Nelle vele dell'accordo di amicizia tra Arabia Saudita e Israele, sempre più vicino, soffia un vento che spira da Washington, come contraltare all'attivismo cinese. Riyadh vuole il via libera per dotarsi di energia nucleare e intanto si destreggia come può con la questione palestinese.
Martedì 26 settembre Haim Katz è stato il primo ministro di Israele, come titolare del dicastero del Turismo, a guidare una delegazione ufficiale in Arabia Saudita, per partecipare a una conferenza organizzata dall’Organizzazione mondiale del turismo, un’agenzia delle Nazioni Unite. Contemporaneamente Nayef al-Sudairi – ambasciatore saudita in Giordania e ora anche primo ambasciatore, non residente, presso l’Autorità nazionale palestinese – presentava le lettere credenziali a Ramallah, dichiarando che il suo Regno «lavora perché sia stabilito uno Stato palestinese con Gerusalemme Est come capitale». Insomma, c’è un gran traffico sulle autostrade della diplomazia tra lo Stato ebraico e il più potente degli Stati arabi. Perché sì, anche la visita dell’ambasciatore di Riyadh in Palestina (un fatto senza precedenti da quanto esiste l’Autorità nazionale palestinese, frutto degli accordi di Oslo del 1993 – ndr) ha a che fare con il complesso processo di distensione tra Arabia Saudita e Israele patrocinato dagli Stati Uniti.
La Casa Bianca è così tentata dall’idea di conciliare i due vecchi nemici – e così ribattere alla mossa della Cina che ha avviato la distensione tra Arabia Saudita e Iran – da mettere sul piatto diverse concessioni importanti. Due soprattutto. La prima riguarda un patto di mutua assistenza militare che impegnerebbe l’un Paese a intervenire se l’altro fosse attaccato. È ovvio che pare più probabile che siano gli Usa a dover correre in soccorso dei sauditi, e la cosa sta facendo infuriare parecchi americani, che temono di ritrovarsi a combattere una guerra che non avrebbero nemmeno dichiarato. Così, in un sondaggio condotto a fine agosto da Harris Poll e dal Quincy Institute for Responsible Statecraft, il 55 per cento dei democratici e dei repubblicani si è detto contrario al patto, anche considerando che gli Usa già tengono tremila soldati nel Regno saudita.

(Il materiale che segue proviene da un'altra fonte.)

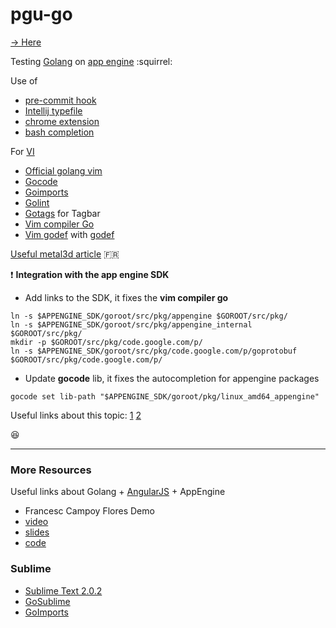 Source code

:pgu-go
===
[→ Here](http://pgu-go.appspot.com/)

Testing [Golang](http://golang.org/) on [app engine](https://developers.google.com/appengine/docs/go/gettingstarted/introduction) :squirrel:

Use of

- [pre-commit hook](http://golang.org/misc/git/pre-commit)
- [Intellij typefile](http://golang.org/misc/IntelliJIDEA/Go.xml)
- [chrome extension](http://golang.org/misc/chrome/gophertool)
- [bash completion](http://golang.org/misc/bash/go)

For [VI](https://code.google.com/p/go-wiki/wiki/IDEsAndTextEditorPlugins)
- [Official golang vim](http://golang.org/misc/vim/)
- [Gocode](https://github.com/nsf/gocode)
- [Goimports](http://godoc.org/code.google.com/p/go.tools/cmd/goimports)
- [Golint](https://github.com/golang/lint)
- [Gotags](https://github.com/jstemmer/gotags) for Tagbar
- [Vim compiler Go](https://github.com/rjohnsondev/vim-compiler-go)
- [Vim godef](https://github.com/dgryski/vim-godef) with [godef](https://code.google.com/p/rog-go/source/browse/exp/cmd/godef/)

[Useful metal3d article](http://www.metal3d.org/ticket/2013/07/07/vim-for-golang) :fr:

:heavy_exclamation_mark: **Integration with the app engine SDK**
- Add links to the SDK, it fixes the **vim compiler go**

```
ln -s $APPENGINE_SDK/goroot/src/pkg/appengine $GOROOT/src/pkg/
ln -s $APPENGINE_SDK/goroot/src/pkg/appengine_internal $GOROOT/src/pkg/
mkdir -p $GOROOT/src/pkg/code.google.com/p/
ln -s $APPENGINE_SDK/goroot/src/pkg/code.google.com/p/goprotobuf $GOROOT/src/pkg/code.google.com/p/
```

- Update **gocode** lib, it fixes the autocompletion for appengine packages

```
gocode set lib-path "$APPENGINE_SDK/goroot/pkg/linux_amd64_appengine"
```

Useful links about this topic: [1](http://stackoverflow.com/questions/21012037/go-cannot-find-package-appengine) [2](https://stackoverflow.com/questions/11286534/test-cases-for-go-and-appengine)

:satisfied:

----

### More Resources

Useful links about Golang + [AngularJS](http://angularjs.org/) + AppEngine

- Francesc Campoy Flores Demo
 - [video](http://pivotallabs.com/francesc-flores-go-language/)
 - [slides](http://go-talks.appspot.com/github.com/campoy/todo/talk/talk.slide#1)
 - [code](https://github.com/campoy/todo)

### Sublime
- [Sublime Text 2.0.2](http://www.sublimetext.com/)
- [GoSublime](https://github.com/DisposaBoy/GoSublime)
- [GoImports](https://michaelwhatcott.com/gosublime-goimports/)

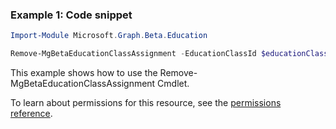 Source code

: ### Example 1: Code snippet

```powershellImport-Module Microsoft.Graph.Beta.Education

Remove-MgBetaEducationClassAssignment -EducationClassId $educationClassId -EducationAssignmentId $educationAssignmentId
```
This example shows how to use the Remove-MgBetaEducationClassAssignment Cmdlet.
To learn about permissions for this resource, see the [permissions reference](/graph/permissions-reference).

L’altra concessione che il principe ereditario Mohammed bin Salman sta contrattando riguarda il programma nucleare saudita. Per fare ufficialmente (perché ufficiosamente già ci siamo) la pace con Israele, l’Arabia Saudita chiede che gli Usa l’aiutino a sviluppare il suo programma per il nucleare civile, ovviamente giurando e spergiurando che solo di civile si tratta, senza alcuna ambizione militare. A pensar male si fa peccato ma la verità è che delle promesse di Mohammed bin Salman sono pochissimi a fidarsi. Tanto più che gli Usa stanno trattando sul nucleare anche con l’Iran e difficilmente i sauditi accetterebbero un accordo tra Washington e Teheran in assenza di un accordo tra Washington e Riyadh. Ma chi vorrebbe, anche solo in ipotesi, mettere una bomba atomica in mano ai sauditi delle stragi nello Yemen, dopo essersi tanto preoccupati di non far ottenere la bomba ai pasdaran iraniani?
Che cosa c’entrano, in tutto questo, i palestinesi? Sono il solito, vecchio problema dei sauditi. Per non attirarsi il risentimento di mezzo mondo arabo, non possono dare l’impressione di trattare un accordo con Israele che non preveda almeno qualche concessione per i palestinesi. Ma quale? L’ipotesi dell’ambasciatore al-Sudairi (uno Stato palestinese con Gerusalemme Est come capitale) al momento è pura fantascienza. Qualcosa però deve arrivare, anche perché un patto tra Israele e Arabia Saudita che non consideri i palestinesi sarebbe una vittoria enorme per l’ultradestra israeliana e una grossa sconfitta per la leadership saudita. L’unica cosa certa, al momento, è che nelle stanze più nascoste si tratta.